私は彼の頭を優しく撫でながら話しかけた。
「カナちゃん、そろそろ病院行こう?」
すると、彼の身体はまたビクッと震えた。
今度は背中をポンポンと一定のリズムで叩き、落ち着いた所でまた声をかける。
「早くしないと病院閉まっちゃうよ? だから行こ?」
「……うん」
返事があったのを確認してゆっくりと身体を離す。
昔から思ってたけど、泣き方とは別として美形は泣いても美形だとつくづく思った。
小さい頃の泣いた後のカナちゃんはものすごく可愛かったけど、今は悔しいくらいにイケメンだ。

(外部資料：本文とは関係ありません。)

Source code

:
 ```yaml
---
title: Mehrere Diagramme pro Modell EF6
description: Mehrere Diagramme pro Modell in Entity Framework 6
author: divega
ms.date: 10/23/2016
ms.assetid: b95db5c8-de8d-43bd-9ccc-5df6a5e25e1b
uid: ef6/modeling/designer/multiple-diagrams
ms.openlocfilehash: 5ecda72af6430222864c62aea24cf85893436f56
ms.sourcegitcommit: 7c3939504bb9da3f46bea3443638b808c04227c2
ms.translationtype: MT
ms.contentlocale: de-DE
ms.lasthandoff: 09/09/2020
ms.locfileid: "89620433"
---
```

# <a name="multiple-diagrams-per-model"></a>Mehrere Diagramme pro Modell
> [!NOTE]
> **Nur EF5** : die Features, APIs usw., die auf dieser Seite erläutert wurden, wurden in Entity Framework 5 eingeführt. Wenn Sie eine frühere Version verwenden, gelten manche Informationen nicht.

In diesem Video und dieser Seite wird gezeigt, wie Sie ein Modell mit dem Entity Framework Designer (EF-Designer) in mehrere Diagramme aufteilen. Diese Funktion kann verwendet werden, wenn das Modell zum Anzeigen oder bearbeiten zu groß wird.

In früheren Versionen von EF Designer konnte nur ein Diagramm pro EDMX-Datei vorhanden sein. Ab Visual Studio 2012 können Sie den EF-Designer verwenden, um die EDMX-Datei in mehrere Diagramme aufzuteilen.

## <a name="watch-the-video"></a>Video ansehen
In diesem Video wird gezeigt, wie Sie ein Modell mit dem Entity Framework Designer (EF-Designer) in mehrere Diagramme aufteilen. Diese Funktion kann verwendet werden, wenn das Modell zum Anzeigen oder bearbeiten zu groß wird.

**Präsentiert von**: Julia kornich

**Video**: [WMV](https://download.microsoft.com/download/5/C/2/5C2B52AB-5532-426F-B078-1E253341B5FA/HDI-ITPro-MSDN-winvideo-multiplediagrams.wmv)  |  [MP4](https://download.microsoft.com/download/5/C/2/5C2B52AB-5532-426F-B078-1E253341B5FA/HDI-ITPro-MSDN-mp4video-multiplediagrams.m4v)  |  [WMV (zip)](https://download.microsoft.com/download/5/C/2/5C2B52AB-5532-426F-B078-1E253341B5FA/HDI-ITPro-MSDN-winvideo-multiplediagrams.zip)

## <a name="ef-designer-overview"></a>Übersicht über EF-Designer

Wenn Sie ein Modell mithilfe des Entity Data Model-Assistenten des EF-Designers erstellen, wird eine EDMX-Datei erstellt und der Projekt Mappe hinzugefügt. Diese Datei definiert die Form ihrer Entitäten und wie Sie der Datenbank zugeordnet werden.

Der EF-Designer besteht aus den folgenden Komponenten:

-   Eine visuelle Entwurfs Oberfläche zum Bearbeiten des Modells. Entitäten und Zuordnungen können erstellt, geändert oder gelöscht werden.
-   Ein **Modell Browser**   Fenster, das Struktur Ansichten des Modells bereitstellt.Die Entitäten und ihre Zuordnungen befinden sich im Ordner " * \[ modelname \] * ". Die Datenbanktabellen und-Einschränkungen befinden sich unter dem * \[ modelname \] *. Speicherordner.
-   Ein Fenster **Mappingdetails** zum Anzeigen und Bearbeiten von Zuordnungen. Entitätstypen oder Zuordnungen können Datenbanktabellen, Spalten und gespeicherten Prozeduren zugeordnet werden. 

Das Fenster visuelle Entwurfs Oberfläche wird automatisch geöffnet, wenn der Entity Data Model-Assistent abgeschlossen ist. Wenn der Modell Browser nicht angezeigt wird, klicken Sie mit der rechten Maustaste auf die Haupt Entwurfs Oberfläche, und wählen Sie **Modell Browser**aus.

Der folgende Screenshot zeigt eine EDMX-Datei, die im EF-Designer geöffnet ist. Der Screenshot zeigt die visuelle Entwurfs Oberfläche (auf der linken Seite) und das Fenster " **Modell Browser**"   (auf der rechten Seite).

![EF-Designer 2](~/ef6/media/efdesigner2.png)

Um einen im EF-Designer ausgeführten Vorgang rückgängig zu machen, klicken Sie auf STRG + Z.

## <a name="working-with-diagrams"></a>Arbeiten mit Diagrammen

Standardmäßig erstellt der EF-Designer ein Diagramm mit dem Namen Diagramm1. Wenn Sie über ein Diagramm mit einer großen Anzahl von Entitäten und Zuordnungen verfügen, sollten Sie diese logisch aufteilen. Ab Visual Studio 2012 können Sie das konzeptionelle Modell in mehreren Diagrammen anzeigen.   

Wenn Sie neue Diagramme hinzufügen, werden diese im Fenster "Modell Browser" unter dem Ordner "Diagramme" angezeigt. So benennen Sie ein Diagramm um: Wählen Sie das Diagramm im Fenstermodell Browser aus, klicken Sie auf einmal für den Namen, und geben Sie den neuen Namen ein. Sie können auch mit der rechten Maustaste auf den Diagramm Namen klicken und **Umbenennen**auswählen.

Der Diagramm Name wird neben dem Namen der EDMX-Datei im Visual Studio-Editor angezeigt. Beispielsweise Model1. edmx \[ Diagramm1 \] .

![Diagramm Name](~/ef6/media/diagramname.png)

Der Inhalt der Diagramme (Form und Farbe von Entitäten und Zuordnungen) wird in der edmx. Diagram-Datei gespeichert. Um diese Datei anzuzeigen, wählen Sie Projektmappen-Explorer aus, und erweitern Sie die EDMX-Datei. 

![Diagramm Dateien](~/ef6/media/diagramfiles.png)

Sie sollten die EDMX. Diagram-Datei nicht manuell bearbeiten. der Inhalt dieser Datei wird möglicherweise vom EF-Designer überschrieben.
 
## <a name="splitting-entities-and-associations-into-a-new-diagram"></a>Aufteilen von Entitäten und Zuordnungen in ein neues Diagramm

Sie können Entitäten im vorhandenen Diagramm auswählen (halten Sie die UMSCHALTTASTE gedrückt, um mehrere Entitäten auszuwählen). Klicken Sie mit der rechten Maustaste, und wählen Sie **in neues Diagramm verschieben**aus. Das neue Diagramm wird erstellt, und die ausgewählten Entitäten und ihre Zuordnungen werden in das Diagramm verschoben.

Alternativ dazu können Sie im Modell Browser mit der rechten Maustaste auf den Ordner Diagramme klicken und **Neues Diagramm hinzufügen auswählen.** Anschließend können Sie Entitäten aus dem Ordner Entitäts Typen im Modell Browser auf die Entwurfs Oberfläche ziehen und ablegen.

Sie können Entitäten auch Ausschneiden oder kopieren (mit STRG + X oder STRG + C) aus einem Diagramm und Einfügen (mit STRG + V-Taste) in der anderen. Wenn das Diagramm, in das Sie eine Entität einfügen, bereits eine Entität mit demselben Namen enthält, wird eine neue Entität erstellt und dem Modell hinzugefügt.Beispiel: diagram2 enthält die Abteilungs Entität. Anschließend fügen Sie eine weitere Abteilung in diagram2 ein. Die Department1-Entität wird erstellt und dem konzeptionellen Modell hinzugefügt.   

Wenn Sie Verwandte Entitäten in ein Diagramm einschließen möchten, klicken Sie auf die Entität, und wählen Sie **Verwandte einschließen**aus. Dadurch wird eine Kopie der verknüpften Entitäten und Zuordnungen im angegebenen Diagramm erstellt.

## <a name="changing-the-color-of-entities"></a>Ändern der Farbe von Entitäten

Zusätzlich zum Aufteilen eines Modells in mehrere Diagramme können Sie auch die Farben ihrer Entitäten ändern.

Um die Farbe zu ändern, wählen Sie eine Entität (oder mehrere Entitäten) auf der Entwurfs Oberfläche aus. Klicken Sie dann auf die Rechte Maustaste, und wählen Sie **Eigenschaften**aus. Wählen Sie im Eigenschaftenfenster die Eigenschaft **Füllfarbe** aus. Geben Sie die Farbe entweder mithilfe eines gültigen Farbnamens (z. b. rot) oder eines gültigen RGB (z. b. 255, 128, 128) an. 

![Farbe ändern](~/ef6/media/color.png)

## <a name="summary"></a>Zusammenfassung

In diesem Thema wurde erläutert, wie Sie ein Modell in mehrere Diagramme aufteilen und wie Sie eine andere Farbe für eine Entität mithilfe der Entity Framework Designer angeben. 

とりあえず、手の届く範囲にあったティッシュ箱を彼に渡して顔を拭ってもらう。
「ありがとなぁ」
そう言ってやっとカナちゃんは笑ってくれた。
私が彼の足にテーピングを施し立ち上がって「じゃあ行こうか」と声をかけると、カナちゃんが「待って」と私の腕をグイっと掴んだ。
「上、何か羽織って……桜の胸、大きいからそのまんまだと目立つ」
そう言って彼は、顔を赤くして目を泳がせていた。
その時やっと彼が目のやり場に困ると言っていた意味が分かり、妙に恥ずかしくなった私は急いでタンスからカーディガンを引っ張り出して羽織った。
それから病院で診察を受け、カナちゃんの怪我は幸い軽いもので骨などに以上はなく、二週間ぐらい運動を控えて安静にすれば大丈夫との事だった。
大事にならなくて良かったとほっと胸を撫で下ろしつつ、その日は眠りについた。